Collected data
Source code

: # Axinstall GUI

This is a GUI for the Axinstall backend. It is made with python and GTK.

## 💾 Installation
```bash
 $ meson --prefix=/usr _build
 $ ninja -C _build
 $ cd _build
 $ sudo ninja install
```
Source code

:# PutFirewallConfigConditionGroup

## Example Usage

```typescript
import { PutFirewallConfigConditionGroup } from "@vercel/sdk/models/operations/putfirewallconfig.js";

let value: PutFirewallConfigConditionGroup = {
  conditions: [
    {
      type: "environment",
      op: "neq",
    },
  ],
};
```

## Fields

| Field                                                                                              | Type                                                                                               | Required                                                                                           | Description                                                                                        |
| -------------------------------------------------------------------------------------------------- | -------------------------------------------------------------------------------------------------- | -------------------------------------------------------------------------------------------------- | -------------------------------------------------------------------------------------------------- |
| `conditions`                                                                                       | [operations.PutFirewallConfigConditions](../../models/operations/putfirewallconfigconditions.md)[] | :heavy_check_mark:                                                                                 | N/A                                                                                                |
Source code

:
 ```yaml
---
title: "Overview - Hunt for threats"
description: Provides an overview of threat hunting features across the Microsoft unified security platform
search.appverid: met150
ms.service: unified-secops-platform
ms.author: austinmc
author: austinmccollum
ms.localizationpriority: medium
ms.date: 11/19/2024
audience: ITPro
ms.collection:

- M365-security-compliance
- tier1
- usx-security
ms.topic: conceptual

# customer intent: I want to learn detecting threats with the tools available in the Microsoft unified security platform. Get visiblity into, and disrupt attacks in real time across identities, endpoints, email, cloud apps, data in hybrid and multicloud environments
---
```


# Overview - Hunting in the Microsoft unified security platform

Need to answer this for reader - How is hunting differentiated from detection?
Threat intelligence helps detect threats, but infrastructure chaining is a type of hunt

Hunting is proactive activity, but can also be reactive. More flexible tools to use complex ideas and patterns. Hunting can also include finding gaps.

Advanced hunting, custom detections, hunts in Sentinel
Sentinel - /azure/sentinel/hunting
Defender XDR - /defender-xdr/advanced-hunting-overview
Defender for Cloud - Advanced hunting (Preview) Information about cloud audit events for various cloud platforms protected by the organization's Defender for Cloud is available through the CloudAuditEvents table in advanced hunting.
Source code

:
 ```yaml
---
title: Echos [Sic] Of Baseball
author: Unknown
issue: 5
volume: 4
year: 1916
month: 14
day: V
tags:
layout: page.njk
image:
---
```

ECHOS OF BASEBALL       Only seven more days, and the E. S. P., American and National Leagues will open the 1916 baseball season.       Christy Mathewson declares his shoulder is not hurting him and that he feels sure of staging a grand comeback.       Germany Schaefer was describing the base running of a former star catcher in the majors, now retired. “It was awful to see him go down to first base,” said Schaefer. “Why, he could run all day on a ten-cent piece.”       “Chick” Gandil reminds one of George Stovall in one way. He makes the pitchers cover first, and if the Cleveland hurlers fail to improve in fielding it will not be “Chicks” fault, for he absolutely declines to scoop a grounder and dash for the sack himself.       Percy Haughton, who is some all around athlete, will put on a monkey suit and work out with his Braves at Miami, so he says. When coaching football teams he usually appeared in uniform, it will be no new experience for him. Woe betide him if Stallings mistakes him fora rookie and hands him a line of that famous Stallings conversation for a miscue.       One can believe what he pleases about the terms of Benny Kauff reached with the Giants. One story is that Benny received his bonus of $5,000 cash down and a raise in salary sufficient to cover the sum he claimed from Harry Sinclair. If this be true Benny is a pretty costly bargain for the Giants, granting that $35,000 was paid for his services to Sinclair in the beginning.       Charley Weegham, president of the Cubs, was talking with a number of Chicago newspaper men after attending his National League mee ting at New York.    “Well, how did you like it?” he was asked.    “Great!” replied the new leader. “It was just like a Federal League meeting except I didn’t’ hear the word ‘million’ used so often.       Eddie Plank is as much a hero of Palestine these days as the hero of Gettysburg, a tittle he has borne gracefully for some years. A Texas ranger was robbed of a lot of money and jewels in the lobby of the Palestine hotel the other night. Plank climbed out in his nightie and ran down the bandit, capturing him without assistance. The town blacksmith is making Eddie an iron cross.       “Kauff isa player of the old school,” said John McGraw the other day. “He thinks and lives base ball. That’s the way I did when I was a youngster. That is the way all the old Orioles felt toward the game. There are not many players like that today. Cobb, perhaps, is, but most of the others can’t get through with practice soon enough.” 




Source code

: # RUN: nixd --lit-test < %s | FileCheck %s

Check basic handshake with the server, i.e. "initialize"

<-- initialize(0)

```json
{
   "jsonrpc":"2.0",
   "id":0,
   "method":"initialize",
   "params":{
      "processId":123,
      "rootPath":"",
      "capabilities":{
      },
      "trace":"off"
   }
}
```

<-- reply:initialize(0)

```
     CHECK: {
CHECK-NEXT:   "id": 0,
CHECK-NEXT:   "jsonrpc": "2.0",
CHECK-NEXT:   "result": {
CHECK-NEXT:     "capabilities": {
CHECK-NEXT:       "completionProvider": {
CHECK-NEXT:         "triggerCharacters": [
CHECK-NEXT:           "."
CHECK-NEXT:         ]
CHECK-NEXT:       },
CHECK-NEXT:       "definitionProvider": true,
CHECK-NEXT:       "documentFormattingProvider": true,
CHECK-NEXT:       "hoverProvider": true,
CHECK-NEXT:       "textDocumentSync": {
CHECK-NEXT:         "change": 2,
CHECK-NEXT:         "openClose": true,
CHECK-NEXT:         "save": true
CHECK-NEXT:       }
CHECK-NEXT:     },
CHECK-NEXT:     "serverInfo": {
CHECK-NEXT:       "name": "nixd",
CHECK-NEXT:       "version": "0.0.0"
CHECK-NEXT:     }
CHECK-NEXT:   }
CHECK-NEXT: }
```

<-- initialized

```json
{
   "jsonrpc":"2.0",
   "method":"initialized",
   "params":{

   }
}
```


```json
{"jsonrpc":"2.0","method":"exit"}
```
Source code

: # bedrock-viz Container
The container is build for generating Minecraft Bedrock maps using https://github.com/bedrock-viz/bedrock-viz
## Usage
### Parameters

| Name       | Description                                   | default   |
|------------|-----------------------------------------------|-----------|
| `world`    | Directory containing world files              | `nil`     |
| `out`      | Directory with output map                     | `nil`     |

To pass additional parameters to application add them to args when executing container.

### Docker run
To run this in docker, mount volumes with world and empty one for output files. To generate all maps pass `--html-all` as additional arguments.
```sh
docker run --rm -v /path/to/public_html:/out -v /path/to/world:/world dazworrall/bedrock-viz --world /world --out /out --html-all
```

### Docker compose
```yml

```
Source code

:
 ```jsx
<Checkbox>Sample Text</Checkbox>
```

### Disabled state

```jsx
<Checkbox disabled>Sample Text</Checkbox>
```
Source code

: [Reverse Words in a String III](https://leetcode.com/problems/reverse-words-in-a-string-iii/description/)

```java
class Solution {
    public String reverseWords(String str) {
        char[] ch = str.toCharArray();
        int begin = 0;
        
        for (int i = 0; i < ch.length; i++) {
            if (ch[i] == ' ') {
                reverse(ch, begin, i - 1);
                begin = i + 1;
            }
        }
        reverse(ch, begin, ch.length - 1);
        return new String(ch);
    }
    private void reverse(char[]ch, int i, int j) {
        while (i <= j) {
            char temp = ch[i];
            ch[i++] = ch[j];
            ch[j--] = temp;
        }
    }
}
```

Work instruction ▸
When you find a line in the records that contains the word "method", copy it.

Problem solution ▸
   "method":"initialize",
   "method":"initialized",
{"jsonrpc":"2.0","method":"exit"}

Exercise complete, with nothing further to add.